Figure 3. Species rank-abundance for the drilled plots (Imprinting vs. Drilling of Native Species Trial). Species letter codes correspond to those presented in Table 2. The five most abundant species in each plot and all native species are identified by letter code. Values along the Y-axis are the midpoints of the sampling cover classes.
Figure 4. Mean percent cover of planted and non-planted species in the Imprinting vs. Drilling of Native Species Trial. Key to species classes: I, Introduced; P, Planted. Data in rows 1-2 are p-values. Note: error bars are not readily evident because standard errors were smaller than can be clearly differentiated from the bars.

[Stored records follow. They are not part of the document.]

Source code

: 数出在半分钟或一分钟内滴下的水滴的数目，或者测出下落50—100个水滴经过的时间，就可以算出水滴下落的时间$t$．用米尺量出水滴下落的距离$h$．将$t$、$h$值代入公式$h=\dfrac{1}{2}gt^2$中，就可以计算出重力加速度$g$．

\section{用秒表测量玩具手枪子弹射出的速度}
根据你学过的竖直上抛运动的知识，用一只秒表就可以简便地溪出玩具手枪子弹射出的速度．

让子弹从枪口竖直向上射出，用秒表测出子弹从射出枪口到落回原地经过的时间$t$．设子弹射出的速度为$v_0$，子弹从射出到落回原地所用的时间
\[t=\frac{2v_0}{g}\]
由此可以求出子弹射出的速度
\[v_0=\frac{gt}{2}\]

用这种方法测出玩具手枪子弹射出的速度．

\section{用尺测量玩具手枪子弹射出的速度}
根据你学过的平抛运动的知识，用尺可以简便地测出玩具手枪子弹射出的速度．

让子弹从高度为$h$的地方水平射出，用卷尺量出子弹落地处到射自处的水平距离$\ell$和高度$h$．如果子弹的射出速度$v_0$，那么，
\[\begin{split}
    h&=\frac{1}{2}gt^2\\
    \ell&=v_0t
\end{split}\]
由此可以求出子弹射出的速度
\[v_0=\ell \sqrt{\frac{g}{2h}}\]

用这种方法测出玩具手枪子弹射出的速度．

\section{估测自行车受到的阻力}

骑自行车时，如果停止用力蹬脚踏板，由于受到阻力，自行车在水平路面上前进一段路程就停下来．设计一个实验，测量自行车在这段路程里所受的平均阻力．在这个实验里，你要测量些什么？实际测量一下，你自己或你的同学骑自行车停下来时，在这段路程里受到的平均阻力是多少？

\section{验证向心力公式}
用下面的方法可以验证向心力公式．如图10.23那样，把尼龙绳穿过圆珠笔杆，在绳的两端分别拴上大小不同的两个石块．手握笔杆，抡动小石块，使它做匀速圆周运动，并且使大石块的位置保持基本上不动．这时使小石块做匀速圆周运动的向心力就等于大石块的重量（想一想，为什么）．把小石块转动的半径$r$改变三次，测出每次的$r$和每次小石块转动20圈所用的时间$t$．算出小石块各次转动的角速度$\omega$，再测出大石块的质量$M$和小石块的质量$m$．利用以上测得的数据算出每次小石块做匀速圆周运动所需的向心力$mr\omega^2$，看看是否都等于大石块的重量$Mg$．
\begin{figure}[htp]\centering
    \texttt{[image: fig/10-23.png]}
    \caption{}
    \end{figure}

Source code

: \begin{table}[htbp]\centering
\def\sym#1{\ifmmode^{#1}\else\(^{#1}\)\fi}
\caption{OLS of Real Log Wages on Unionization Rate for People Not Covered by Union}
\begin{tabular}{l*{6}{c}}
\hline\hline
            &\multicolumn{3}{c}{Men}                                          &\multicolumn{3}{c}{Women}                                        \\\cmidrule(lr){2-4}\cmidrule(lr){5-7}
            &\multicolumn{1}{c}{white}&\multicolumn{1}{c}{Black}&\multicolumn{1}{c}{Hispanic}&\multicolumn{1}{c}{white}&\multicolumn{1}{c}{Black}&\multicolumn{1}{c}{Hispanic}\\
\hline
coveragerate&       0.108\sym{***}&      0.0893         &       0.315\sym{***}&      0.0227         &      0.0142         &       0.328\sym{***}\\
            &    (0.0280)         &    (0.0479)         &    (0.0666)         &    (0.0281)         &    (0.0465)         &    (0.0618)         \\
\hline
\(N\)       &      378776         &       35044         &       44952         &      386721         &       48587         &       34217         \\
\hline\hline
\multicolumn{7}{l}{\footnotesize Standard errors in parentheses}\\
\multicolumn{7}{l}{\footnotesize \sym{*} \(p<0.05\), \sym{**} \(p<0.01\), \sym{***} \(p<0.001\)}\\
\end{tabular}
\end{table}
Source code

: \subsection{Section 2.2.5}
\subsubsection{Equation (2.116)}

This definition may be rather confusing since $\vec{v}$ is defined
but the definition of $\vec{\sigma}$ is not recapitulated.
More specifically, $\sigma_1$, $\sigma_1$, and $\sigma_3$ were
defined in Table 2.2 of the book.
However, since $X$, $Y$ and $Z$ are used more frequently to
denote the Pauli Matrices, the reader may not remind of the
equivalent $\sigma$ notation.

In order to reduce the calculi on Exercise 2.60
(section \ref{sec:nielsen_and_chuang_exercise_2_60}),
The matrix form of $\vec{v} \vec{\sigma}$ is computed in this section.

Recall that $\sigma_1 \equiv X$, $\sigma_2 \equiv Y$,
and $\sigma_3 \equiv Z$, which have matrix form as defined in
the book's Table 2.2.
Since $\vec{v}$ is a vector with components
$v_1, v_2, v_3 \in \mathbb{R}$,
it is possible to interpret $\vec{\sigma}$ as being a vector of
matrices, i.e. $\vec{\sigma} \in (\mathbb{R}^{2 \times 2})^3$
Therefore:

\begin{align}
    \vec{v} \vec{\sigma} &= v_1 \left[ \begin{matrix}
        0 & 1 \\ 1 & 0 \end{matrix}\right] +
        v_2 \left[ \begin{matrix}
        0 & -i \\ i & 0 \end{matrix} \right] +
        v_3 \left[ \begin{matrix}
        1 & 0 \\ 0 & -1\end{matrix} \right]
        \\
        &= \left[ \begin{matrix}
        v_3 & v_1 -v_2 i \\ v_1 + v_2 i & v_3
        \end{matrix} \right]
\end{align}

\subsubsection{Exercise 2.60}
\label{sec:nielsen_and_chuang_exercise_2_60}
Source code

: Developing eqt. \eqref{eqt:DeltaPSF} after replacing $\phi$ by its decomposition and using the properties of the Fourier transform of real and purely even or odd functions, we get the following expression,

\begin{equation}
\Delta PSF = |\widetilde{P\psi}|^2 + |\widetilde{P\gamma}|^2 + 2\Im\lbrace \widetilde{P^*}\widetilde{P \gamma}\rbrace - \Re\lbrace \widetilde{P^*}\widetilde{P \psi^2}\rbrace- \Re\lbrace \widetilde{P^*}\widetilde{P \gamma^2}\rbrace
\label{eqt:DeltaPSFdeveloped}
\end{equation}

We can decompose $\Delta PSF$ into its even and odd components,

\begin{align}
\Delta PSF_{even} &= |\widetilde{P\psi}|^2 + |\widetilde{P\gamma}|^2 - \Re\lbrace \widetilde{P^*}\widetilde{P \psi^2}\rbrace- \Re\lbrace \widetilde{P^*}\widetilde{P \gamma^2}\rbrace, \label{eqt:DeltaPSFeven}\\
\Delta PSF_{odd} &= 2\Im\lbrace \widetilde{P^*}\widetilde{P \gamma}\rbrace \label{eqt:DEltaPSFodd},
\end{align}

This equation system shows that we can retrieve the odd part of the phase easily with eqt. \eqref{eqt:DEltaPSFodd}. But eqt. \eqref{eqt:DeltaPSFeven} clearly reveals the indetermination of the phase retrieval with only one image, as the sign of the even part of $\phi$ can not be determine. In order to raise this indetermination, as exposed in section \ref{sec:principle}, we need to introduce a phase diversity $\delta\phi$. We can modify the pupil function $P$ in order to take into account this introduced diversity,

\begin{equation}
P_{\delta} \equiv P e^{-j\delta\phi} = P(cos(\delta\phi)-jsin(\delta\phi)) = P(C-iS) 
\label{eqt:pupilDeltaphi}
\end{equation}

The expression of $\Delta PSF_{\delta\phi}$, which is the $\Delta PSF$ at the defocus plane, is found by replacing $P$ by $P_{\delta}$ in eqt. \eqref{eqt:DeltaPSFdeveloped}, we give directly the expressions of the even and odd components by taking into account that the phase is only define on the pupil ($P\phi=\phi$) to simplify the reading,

The extremely low percent cover of the planted species relative to non-planted species (Figure 2; Figure 3; Figure 4) suggests that weed control needs to be a primary focus of restoration efforts on the retired agriculture lands. By the year following initiation of the trial, all plots were dominated by introduced species. It is also noteworthy that the seed bank contributed little to native species establishment, with an unknown species of Atriplex potentially the sole non-seeded native species encountered during monitoring (Table 2).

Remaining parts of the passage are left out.